Beginning in the 2010s, EPM systems migrated to the cloud, making the technology more accessible to organizations and departments that didn’t have the capability or budget to support the infrastructure on premises. Cloud-based EPM provided additional efficiencies—most importantly, access to real-time operational and financial data so that profitability and performance could be tracked on demand.
Despite these improvements, EPM didn’t quite deliver on the vision of taking performance management and planning beyond the office of the CFO. Now, with solutions that deliver enterprise-wide planning and analysis—or extended planning and analysis (xP&A)—EPM has evolved into a cloud‑based, enterprise discipline. Modern EPM solutions deliver real‑time insights, collaborative planning, and faster close cycles, extending performance management beyond the finance function.

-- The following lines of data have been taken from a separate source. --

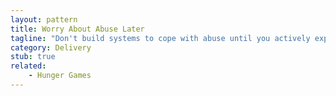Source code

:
 ```yaml
---
layout: pattern
title: Worry About Abuse Later
tagline: "Don't build systems to cope with abuse until you actively experience it"
category: Delivery
stub: true
related:
    - Hunger Games
---
```

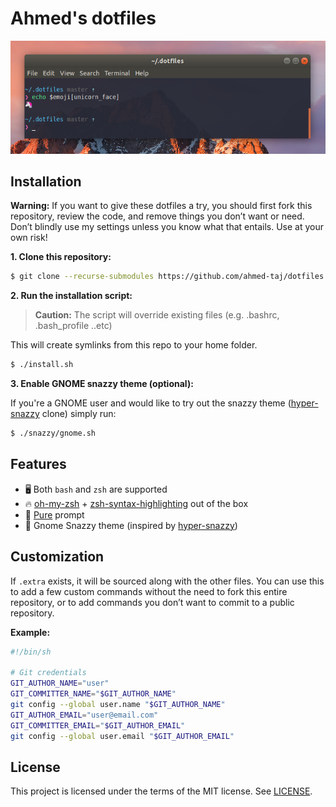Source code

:# Ahmed's dotfiles

<div align="center">
  <img src="./screenshot.png" />
</div>


## Installation

**Warning:** If you want to give these dotfiles a try, you should first fork this repository, review the code, and remove things you don’t want or need. Don’t blindly use my settings unless you know what that entails. Use at your own risk!

**1. Clone this repository:**

```sh
$ git clone --recurse-submodules https://github.com/ahmed-taj/dotfiles.git
```

**2. Run the installation script:**

> **Caution:** The script will override existing files (e.g. .bashrc, .bash_profile ..etc)

This will create symlinks from this repo to your home folder.

```sh
$ ./install.sh
```

**3. Enable GNOME snazzy theme (optional):**

If you're a GNOME user and would like to try out the snazzy theme ([hyper-snazzy](https://github.com/sindresorhus/hyper-snazzy) clone) simply run:

```sh
$ ./snazzy/gnome.sh
```

## Features

* 🖥 Both `bash` and `zsh` are supported
* 🔥 [oh-my-zsh](http://ohmyz.sh/) + [zsh-syntax-highlighting](https://github.com/zsh-users/zsh-syntax-highlighting) out of the box
* 🦄 [Pure](https://github.com/sindresorhus/pure) prompt 
* 💅 Gnome Snazzy theme (inspired by [hyper-snazzy](https://github.com/sindresorhus/hyper-snazzy))


## Customization

If `.extra` exists, it will be sourced along with the other files. You can use this to add a few custom commands without the need to fork this entire repository, or to add commands you don’t want to commit to a public repository.

**Example:**

```sh
#!/bin/sh

# Git credentials
GIT_AUTHOR_NAME="user"
GIT_COMMITTER_NAME="$GIT_AUTHOR_NAME"
git config --global user.name "$GIT_AUTHOR_NAME"
GIT_AUTHOR_EMAIL="user@email.com"
GIT_COMMITTER_EMAIL="$GIT_AUTHOR_EMAIL"
git config --global user.email "$GIT_AUTHOR_EMAIL"
``` 

## License

This project is licensed under the terms of the MIT license. See [LICENSE](./LICENSE).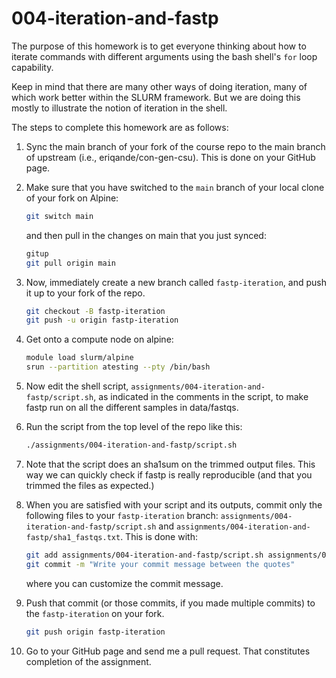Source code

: # 004-iteration-and-fastp

The purpose of this homework is to get everyone thinking about how to
iterate commands with different arguments using the bash shell's
`for` loop capability.

Keep in mind that there are many other ways of doing iteration, many
of which work better within the SLURM framework.  But we are doing this
mostly to illustrate the notion of iteration in the shell.

The steps to complete this homework are as follows:

1. Sync the main branch of your fork of the course repo to the
main branch of upstream (i.e., eriqande/con-gen-csu). This is done
on your GitHub page.
2. Make sure that you have switched to the `main` branch of your local
clone of your fork on Alpine:
    ```sh
    git switch main
    ```
    and then pull in the changes on main
    that you just synced:
    ```sh
    gitup
    git pull origin main
    ```
3. Now, immediately create a new branch called `fastp-iteration`,
and push it up to your fork of the repo.
    ```sh
    git checkout -B fastp-iteration
    git push -u origin fastp-iteration
    ```
4. Get onto a compute node on alpine:
    ```sh
    module load slurm/alpine
    srun --partition atesting --pty /bin/bash
    ```
4. Now edit the shell script, `assignments/004-iteration-and-fastp/script.sh`, as indicated in the
comments in the script, to make fastp run on all the different
samples in data/fastqs.
5. Run the script from the top level of the repo like this:
    ```sh
    ./assignments/004-iteration-and-fastp/script.sh
    ```
6. Note that the script does an sha1sum on the trimmed output files.  This
way we can quickly check if fastp is really reproducible (and that you
trimmed the files as expected.)
7. When you are satisfied with your script and its outputs, commit only the following files to your `fastp-iteration` branch: `assignments/004-iteration-and-fastp/script.sh` and `assignments/004-iteration-and-fastp/sha1_fastqs.txt`. This is done with:
    ```sh
    git add assignments/004-iteration-and-fastp/script.sh assignments/004-iteration-and-fastp/sha1_fastqs.txt
    git commit -m "Write your commit message between the quotes"
    ```
    where you can customize the commit message.

8. Push that commit (or those commits, if you made
multiple commits) to the `fastp-iteration` on your fork.
    ```sh
    git push origin fastp-iteration
    ```

9. Go to your GitHub page and send me a pull request.  That constitutes completion of the assignment.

With modern EPM solutions, each business unit or department maintains the flexibility to manage its own purview but is also part of an integrated approach for financial and operational plans. This fosters greater collaboration on planning and performance management and shifts the business from a reactive to proactive stance.
How is AI changing EPM?
Recent advancements in AI have enhanced the forward-looking capabilities of EPM solutions. These include:
- More accurate predictions
By combining historical ERP data alongside external factors such as market trends, supply chain disruptions, and seasonality, finance teams can generate actionable and adaptive forecasts. This improves agility and profitability. - Automated analysis of external market data
AI can ingest and interpret external data sources such as commodity prices, economic indicators, and competitor performance—all without manual intervention. This enriches planning models with real-world context and transforms an internal exercise into a 360-degree market-awareness moment. - Democratizing analysis with self-service capabilities
AI-driven natural language interfaces and intuitive dashboards empower non-finance users to access insights without technical expertise. For example, a sales manager can simply ask, “What’s the projected revenue for Q4?” and receive instant, accurate answers. This ensures that decision-making is collaborative and data-driven across the enterprise. - Pre-formulating insights and commentary
Instead of just presenting numbers, EPM systems use AI to generate narrative explanations and highlight key drivers behind variances. Automated commentary helps executives understand why performance deviates from a plan, reducing the need for manual analysis. This accelerates reporting cycles and improves clarity in management discussions. - Personalized visualizations without coding
AI enables dynamic, personalized dashboards tailored to each user’s role and priorities. Finance leaders see consolidated KPIs, while operations managers view cost drivers—all without writing a single line of code. This customization improves engagement and ensures that insights are relevant and actionable. - Outlier identification for reconciliation processes
AI continuously scans ERP and EPM data for anomalies, such as unusual transactions or unexpected variances. By flagging these outliers early, finance teams can resolve issues before they impact closing or compliance. This reduces reconciliation time and strengthens data integrity across the organization.
AI in EPM transforms planning and performance management from reactive reporting into proactive, intelligent decision-making—integrating ERP data, external signals, and predictive insights into a single, strategic platform.